* [HOW TO COMPLETE THIS TASK]
Every entry below needs to be printed again exactly, with its pictures left out.

-*-

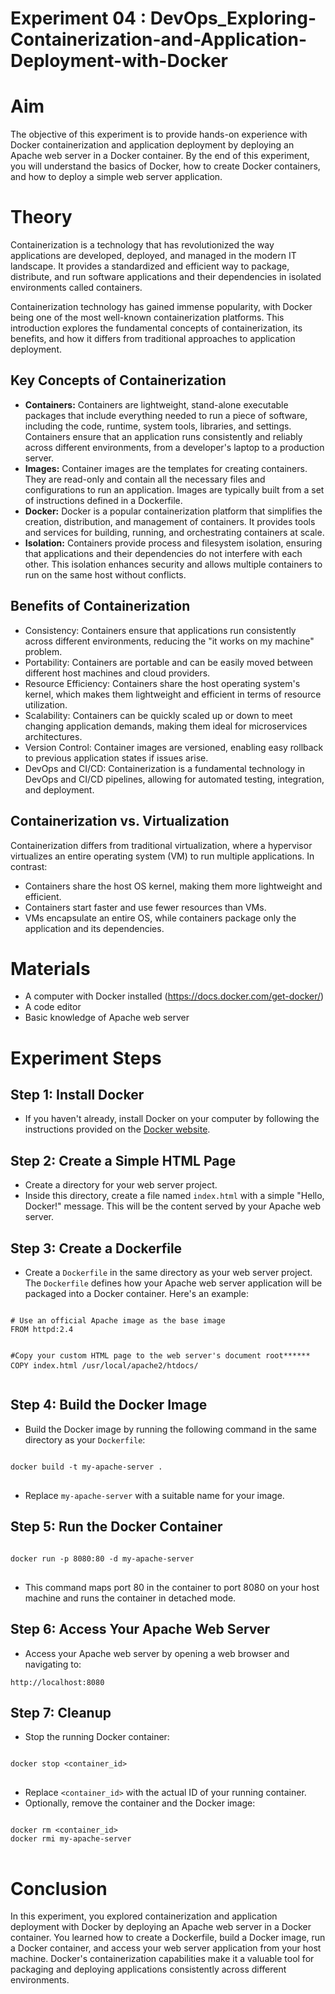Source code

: # Experiment 04 : DevOps_Exploring-Containerization-and-Application-Deployment-with-Docker


<h1>Aim</h1>
<p>
The objective of this experiment is to provide hands-on experience with Docker containerization 
and application deployment by deploying an Apache web server in a Docker container. 
By the end of this experiment, you will understand the basics of Docker, how to create Docker containers, 
and how to deploy a simple web server application.
</p>

<h1>Theory</h1>
<p>
Containerization is a technology that has revolutionized the way applications are developed, deployed, 
and managed in the modern IT landscape. It provides a standardized and efficient way to package, 
distribute, and run software applications and their dependencies in isolated environments called containers.
</p>
<p>
Containerization technology has gained immense popularity, with Docker being one of the most well-known 
containerization platforms. This introduction explores the fundamental concepts of containerization, 
its benefits, and how it differs from traditional approaches to application deployment.
</p>

<h2>Key Concepts of Containerization</h2>
<ul>
<li>
  <b>Containers:</b> Containers are lightweight, stand-alone executable packages that include everything 
  needed to run a piece of software, including the code, runtime, system tools, libraries, and settings. 
  Containers ensure that an application runs consistently and reliably across different environments, 
  from a developer's laptop to a production server.
</li>
<li>
  <b>Images:</b> Container images are the templates for creating containers. They are read-only and contain 
  all the necessary files and configurations to run an application. Images are typically built from a set 
  of instructions defined in a Dockerfile.
</li>
<li>
  <b>Docker:</b> Docker is a popular containerization platform that simplifies the creation, distribution, 
  and management of containers. It provides tools and services for building, running, and orchestrating 
  containers at scale.
</li>
<li>
  <b>Isolation:</b> Containers provide process and filesystem isolation, ensuring that applications and 
  their dependencies do not interfere with each other. This isolation enhances security and allows 
  multiple containers to run on the same host without conflicts.
</li>
</ul>

<h2>Benefits of Containerization</h2>
<ul>
<li>Consistency: Containers ensure that applications run consistently across different environments, reducing the "it works on my machine" problem.</li>
<li>Portability: Containers are portable and can be easily moved between different host machines and cloud providers.</li>
<li>Resource Efficiency: Containers share the host operating system's kernel, which makes them lightweight and efficient in terms of resource utilization.</li>
<li>Scalability: Containers can be quickly scaled up or down to meet changing application demands, making them ideal for microservices architectures.</li>
<li>Version Control: Container images are versioned, enabling easy rollback to previous application states if issues arise.</li>
<li>DevOps and CI/CD: Containerization is a fundamental technology in DevOps and CI/CD pipelines, allowing for automated testing, integration, and deployment.</li>
</ul>

<h2>Containerization vs. Virtualization</h2>
<p>
Containerization differs from traditional virtualization, where a hypervisor virtualizes an entire operating 
system (VM) to run multiple applications. In contrast:
</p>
<ul>
<li>Containers share the host OS kernel, making them more lightweight and efficient.</li>
<li>Containers start faster and use fewer resources than VMs.</li>
<li>VMs encapsulate an entire OS, while containers package only the application and its dependencies.</li>
</ul>

<h1>Materials</h1>
<ul>
<li>A computer with Docker installed (<a href="https://docs.docker.com/get-docker/">https://docs.docker.com/get-docker/</a>)</li>
<li>A code editor</li>
<li>Basic knowledge of Apache web server</li>
</ul>

<h1>Experiment Steps</h1>
<h2>Step 1: Install Docker</h2>
<ul>
<li>If you haven't already, install Docker on your computer by following the instructions provided on the <a href="https://docs.docker.com/get-docker/">Docker website</a>.</li>
</ul>

<h2>Step 2: Create a Simple HTML Page</h2>
<ul>
<li>Create a directory for your web server project.</li>
<li>Inside this directory, create a file named <code>index.html</code> with a simple "Hello, Docker!" message. This will be the content served by your Apache web server.</li>
</ul>

<h2>Step 3: Create a Dockerfile</h2>
<ul>
<li>Create a <code>Dockerfile</code> in the same directory as your web server project. The <code>Dockerfile</code> defines how your Apache web server application will be packaged into a Docker container. Here's an example:</li>
</ul>
<pre>
<code>
# Use an official Apache image as the base image
FROM httpd:2.4

#Copy your custom HTML page to the web server's document root******
COPY index.html /usr/local/apache2/htdocs/
</code>
</pre>

<h2>Step 4: Build the Docker Image</h2>
<ul>
<li>Build the Docker image by running the following command in the same directory as your <code>Dockerfile</code>:</li>
</ul>
<pre>
<code>
docker build -t my-apache-server .
</code>
</pre>
<ul>
<li>Replace <code>my-apache-server</code> with a suitable name for your image.</li>
</ul>

<h2>Step 5: Run the Docker Container</h2>
<pre>
<code>
docker run -p 8080:80 -d my-apache-server
</code>
</pre>
<ul>
<li>This command maps port 80 in the container to port 8080 on your host machine and runs the container in detached mode.</li>
</ul>

<h2>Step 6: Access Your Apache Web Server</h2>
<ul>
<li>Access your Apache web server by opening a web browser and navigating to:</li>
</ul>
<pre>
<code>http://localhost:8080</code>
</pre>

<h2>Step 7: Cleanup</h2>
<ul>
<li>Stop the running Docker container:</li>
</ul>
<pre>
<code>
docker stop &lt;container_id&gt;
</code>
</pre>
<ul>
<li>Replace <code>&lt;container_id&gt;</code> with the actual ID of your running container.</li>
<li>Optionally, remove the container and the Docker image:</li>
</ul>
<pre>
<code>
docker rm &lt;container_id&gt;
docker rmi my-apache-server
</code>
</pre>

<h1>Conclusion</h1>
<p>
In this experiment, you explored containerization and application deployment with Docker by deploying an Apache web server in a Docker container. 
You learned how to create a Dockerfile, build a Docker image, run a Docker container, and access your web server application from your host machine. 
Docker's containerization capabilities make it a valuable tool for packaging and deploying applications consistently across different environments.
</p>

-*-

* [SOLUTION]
Source code

: # Experiment 04 : DevOps_Exploring-Containerization-and-Application-Deployment-with-Docker


<h1>Aim</h1>
<p>
The objective of this experiment is to provide hands-on experience with Docker containerization 
and application deployment by deploying an Apache web server in a Docker container. 
By the end of this experiment, you will understand the basics of Docker, how to create Docker containers, 
and how to deploy a simple web server application.
</p>

<h1>Theory</h1>
<p>
Containerization is a technology that has revolutionized the way applications are developed, deployed, 
and managed in the modern IT landscape. It provides a standardized and efficient way to package, 
distribute, and run software applications and their dependencies in isolated environments called containers.
</p>
<p>
Containerization technology has gained immense popularity, with Docker being one of the most well-known 
containerization platforms. This introduction explores the fundamental concepts of containerization, 
its benefits, and how it differs from traditional approaches to application deployment.
</p>

<h2>Key Concepts of Containerization</h2>
<ul>
<li>
  <b>Containers:</b> Containers are lightweight, stand-alone executable packages that include everything 
  needed to run a piece of software, including the code, runtime, system tools, libraries, and settings. 
  Containers ensure that an application runs consistently and reliably across different environments, 
  from a developer's laptop to a production server.
</li>
<li>
  <b>Images:</b> Container images are the templates for creating containers. They are read-only and contain 
  all the necessary files and configurations to run an application. Images are typically built from a set 
  of instructions defined in a Dockerfile.
</li>
<li>
  <b>Docker:</b> Docker is a popular containerization platform that simplifies the creation, distribution, 
  and management of containers. It provides tools and services for building, running, and orchestrating 
  containers at scale.
</li>
<li>
  <b>Isolation:</b> Containers provide process and filesystem isolation, ensuring that applications and 
  their dependencies do not interfere with each other. This isolation enhances security and allows 
  multiple containers to run on the same host without conflicts.
</li>
</ul>

<h2>Benefits of Containerization</h2>
<ul>
<li>Consistency: Containers ensure that applications run consistently across different environments, reducing the "it works on my machine" problem.</li>
<li>Portability: Containers are portable and can be easily moved between different host machines and cloud providers.</li>
<li>Resource Efficiency: Containers share the host operating system's kernel, which makes them lightweight and efficient in terms of resource utilization.</li>
<li>Scalability: Containers can be quickly scaled up or down to meet changing application demands, making them ideal for microservices architectures.</li>
<li>Version Control: Container images are versioned, enabling easy rollback to previous application states if issues arise.</li>
<li>DevOps and CI/CD: Containerization is a fundamental technology in DevOps and CI/CD pipelines, allowing for automated testing, integration, and deployment.</li>
</ul>

<h2>Containerization vs. Virtualization</h2>
<p>
Containerization differs from traditional virtualization, where a hypervisor virtualizes an entire operating 
system (VM) to run multiple applications. In contrast:
</p>
<ul>
<li>Containers share the host OS kernel, making them more lightweight and efficient.</li>
<li>Containers start faster and use fewer resources than VMs.</li>
<li>VMs encapsulate an entire OS, while containers package only the application and its dependencies.</li>
</ul>

<h1>Materials</h1>
<ul>
<li>A computer with Docker installed (<a href="https://docs.docker.com/get-docker/">https://docs.docker.com/get-docker/</a>)</li>
<li>A code editor</li>
<li>Basic knowledge of Apache web server</li>
</ul>

<h1>Experiment Steps</h1>
<h2>Step 1: Install Docker</h2>
<ul>
<li>If you haven't already, install Docker on your computer by following the instructions provided on the <a href="https://docs.docker.com/get-docker/">Docker website</a>.</li>
</ul>

<h2>Step 2: Create a Simple HTML Page</h2>
<ul>
<li>Create a directory for your web server project.</li>
<li>Inside this directory, create a file named <code>index.html</code> with a simple "Hello, Docker!" message. This will be the content served by your Apache web server.</li>
</ul>

<h2>Step 3: Create a Dockerfile</h2>
<ul>
<li>Create a <code>Dockerfile</code> in the same directory as your web server project. The <code>Dockerfile</code> defines how your Apache web server application will be packaged into a Docker container. Here's an example:</li>
</ul>
<pre>
<code>
# Use an official Apache image as the base image
FROM httpd:2.4

#Copy your custom HTML page to the web server's document root******
COPY index.html /usr/local/apache2/htdocs/
</code>
</pre>

<h2>Step 4: Build the Docker Image</h2>
<ul>
<li>Build the Docker image by running the following command in the same directory as your <code>Dockerfile</code>:</li>
</ul>
<pre>
<code>
docker build -t my-apache-server .
</code>
</pre>
<ul>
<li>Replace <code>my-apache-server</code> with a suitable name for your image.</li>
</ul>

<h2>Step 5: Run the Docker Container</h2>
<pre>
<code>
docker run -p 8080:80 -d my-apache-server
</code>
</pre>
<ul>
<li>This command maps port 80 in the container to port 8080 on your host machine and runs the container in detached mode.</li>
</ul>

<h2>Step 6: Access Your Apache Web Server</h2>
<ul>
<li>Access your Apache web server by opening a web browser and navigating to:</li>
</ul>
<pre>
<code>http://localhost:8080</code>
</pre>

<h2>Step 7: Cleanup</h2>
<ul>
<li>Stop the running Docker container:</li>
</ul>
<pre>
<code>
docker stop &lt;container_id&gt;
</code>
</pre>
<ul>
<li>Replace <code>&lt;container_id&gt;</code> with the actual ID of your running container.</li>
<li>Optionally, remove the container and the Docker image:</li>
</ul>
<pre>
<code>
docker rm &lt;container_id&gt;
docker rmi my-apache-server
</code>
</pre>

<h1>Conclusion</h1>
<p>
In this experiment, you explored containerization and application deployment with Docker by deploying an Apache web server in a Docker container. 
You learned how to create a Dockerfile, build a Docker image, run a Docker container, and access your web server application from your host machine. 
Docker's containerization capabilities make it a valuable tool for packaging and deploying applications consistently across different environments.
</p>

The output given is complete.